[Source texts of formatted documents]
BEGIN
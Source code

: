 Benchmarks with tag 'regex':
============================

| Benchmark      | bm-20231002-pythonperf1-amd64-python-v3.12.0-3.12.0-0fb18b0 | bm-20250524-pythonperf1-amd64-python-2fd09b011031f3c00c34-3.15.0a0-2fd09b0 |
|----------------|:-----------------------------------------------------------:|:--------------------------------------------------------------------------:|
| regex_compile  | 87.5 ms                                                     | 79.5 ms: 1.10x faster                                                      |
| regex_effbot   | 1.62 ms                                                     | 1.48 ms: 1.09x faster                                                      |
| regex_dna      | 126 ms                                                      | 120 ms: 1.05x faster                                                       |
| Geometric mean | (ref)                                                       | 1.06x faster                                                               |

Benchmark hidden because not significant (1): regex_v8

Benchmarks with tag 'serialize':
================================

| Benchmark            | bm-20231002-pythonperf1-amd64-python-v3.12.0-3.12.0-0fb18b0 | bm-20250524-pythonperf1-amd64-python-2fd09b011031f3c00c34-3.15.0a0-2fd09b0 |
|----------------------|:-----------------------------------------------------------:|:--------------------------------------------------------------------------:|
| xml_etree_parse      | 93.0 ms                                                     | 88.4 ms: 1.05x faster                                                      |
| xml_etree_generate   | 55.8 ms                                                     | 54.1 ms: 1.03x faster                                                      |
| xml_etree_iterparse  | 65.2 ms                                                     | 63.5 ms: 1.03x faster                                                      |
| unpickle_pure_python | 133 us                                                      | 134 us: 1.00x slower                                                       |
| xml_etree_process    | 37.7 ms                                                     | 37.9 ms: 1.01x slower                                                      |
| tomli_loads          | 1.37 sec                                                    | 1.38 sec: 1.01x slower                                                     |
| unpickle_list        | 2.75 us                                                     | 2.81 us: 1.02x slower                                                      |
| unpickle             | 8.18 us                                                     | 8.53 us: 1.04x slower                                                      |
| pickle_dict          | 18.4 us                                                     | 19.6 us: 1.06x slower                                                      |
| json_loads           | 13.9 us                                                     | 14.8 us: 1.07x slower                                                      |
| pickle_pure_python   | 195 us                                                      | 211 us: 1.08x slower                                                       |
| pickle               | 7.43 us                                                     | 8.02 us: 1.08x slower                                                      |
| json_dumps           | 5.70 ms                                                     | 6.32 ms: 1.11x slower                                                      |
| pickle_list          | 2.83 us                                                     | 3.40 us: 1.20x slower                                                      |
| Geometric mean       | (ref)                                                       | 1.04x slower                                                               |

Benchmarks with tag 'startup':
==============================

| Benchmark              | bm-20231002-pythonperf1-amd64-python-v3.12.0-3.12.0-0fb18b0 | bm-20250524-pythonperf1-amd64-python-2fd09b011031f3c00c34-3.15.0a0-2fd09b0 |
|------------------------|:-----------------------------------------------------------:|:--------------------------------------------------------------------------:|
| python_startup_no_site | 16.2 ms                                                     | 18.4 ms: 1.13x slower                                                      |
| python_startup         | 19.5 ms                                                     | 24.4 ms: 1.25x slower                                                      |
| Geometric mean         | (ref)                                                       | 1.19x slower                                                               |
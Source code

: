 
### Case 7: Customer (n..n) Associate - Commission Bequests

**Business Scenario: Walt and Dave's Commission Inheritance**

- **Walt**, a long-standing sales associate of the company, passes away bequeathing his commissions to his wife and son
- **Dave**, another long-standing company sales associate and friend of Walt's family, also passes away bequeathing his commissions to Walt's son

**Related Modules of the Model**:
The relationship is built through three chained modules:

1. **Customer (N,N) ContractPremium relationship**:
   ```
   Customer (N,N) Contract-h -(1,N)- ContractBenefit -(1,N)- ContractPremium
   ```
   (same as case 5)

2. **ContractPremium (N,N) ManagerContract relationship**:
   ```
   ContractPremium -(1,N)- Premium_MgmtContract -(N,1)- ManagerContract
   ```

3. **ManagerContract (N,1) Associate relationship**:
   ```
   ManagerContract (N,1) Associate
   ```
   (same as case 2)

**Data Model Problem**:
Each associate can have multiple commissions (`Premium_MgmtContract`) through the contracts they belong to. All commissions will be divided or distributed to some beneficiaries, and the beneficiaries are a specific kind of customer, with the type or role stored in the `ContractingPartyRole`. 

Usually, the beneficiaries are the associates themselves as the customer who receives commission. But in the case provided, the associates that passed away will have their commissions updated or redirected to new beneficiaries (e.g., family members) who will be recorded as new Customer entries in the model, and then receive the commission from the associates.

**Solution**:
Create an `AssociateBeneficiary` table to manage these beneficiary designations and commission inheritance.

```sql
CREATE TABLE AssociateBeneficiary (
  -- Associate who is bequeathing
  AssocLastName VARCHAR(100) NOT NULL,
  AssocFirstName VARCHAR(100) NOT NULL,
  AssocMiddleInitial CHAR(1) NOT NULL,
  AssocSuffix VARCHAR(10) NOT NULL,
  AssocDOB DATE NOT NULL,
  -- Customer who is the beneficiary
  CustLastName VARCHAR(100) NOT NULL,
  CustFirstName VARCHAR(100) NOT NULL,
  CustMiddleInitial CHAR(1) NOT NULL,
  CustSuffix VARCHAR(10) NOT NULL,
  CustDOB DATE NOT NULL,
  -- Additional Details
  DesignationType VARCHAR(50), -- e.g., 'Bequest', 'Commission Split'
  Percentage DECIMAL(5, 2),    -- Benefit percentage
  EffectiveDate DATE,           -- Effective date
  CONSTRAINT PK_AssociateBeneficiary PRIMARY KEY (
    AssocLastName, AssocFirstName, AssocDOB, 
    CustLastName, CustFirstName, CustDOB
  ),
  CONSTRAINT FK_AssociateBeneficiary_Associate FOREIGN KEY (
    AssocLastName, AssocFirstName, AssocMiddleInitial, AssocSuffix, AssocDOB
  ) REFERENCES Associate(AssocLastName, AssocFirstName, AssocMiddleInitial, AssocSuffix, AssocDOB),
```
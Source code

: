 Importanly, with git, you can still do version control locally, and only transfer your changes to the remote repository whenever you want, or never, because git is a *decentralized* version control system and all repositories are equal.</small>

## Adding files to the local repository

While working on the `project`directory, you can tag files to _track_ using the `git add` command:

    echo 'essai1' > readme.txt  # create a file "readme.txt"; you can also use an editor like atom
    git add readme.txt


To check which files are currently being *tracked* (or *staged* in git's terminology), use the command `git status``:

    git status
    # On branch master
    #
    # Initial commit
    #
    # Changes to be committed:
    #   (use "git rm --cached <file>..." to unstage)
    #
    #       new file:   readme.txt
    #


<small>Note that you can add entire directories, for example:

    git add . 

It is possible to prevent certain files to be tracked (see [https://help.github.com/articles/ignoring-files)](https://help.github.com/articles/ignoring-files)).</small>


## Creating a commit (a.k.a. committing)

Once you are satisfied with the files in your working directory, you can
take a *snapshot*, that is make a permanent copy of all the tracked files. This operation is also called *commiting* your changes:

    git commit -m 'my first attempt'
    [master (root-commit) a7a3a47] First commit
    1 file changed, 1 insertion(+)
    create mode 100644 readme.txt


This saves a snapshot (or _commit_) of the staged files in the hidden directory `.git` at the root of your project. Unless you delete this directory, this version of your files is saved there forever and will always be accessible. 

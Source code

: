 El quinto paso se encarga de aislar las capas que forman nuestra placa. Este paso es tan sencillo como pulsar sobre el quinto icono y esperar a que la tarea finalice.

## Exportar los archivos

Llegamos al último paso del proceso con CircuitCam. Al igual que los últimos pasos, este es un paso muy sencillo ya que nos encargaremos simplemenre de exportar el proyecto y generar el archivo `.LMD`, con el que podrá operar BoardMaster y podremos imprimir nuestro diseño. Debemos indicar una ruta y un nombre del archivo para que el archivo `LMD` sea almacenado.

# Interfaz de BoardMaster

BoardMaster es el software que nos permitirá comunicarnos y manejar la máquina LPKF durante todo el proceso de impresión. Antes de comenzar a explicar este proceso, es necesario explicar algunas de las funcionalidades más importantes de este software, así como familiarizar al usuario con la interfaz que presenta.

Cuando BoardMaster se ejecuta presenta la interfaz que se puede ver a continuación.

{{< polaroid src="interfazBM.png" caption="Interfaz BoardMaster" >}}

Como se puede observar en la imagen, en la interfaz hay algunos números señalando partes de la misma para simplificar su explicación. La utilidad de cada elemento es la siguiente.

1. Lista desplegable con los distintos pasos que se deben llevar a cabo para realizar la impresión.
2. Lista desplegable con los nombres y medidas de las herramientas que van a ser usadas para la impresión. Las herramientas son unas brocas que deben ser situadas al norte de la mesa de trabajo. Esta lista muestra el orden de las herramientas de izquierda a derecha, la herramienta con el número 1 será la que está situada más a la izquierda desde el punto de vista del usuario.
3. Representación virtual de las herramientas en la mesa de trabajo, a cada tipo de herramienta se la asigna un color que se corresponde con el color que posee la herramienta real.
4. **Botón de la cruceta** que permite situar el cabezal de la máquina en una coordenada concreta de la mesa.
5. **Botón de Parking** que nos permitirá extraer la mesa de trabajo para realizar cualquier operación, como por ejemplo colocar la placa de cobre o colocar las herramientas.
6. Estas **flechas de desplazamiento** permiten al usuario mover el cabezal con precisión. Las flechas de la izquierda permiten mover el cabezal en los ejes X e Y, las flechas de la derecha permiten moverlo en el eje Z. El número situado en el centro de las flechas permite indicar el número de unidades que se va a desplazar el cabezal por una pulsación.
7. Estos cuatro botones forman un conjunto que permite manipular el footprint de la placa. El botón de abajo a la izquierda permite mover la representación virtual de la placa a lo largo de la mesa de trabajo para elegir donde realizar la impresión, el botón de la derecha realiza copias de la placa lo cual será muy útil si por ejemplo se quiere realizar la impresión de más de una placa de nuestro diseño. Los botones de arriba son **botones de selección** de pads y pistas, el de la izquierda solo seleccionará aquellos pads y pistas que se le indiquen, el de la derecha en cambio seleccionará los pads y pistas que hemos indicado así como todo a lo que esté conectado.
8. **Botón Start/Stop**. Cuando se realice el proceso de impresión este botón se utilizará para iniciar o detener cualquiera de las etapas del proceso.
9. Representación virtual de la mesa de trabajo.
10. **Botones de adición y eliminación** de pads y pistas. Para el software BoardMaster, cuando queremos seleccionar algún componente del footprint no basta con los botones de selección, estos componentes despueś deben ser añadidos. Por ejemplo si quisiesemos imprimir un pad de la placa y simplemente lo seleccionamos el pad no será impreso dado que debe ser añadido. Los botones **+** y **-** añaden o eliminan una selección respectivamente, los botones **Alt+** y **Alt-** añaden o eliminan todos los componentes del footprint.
END
_The problem_
For every line of the data above that contains "because", copy that line.

_Written response_
Benchmark hidden because not significant (1): regex_v8
: Importanly, with git, you can still do version control locally, and only transfer your changes to the remote repository whenever you want, or never, because git is a *decentralized* version control system and all repositories are equal.</small>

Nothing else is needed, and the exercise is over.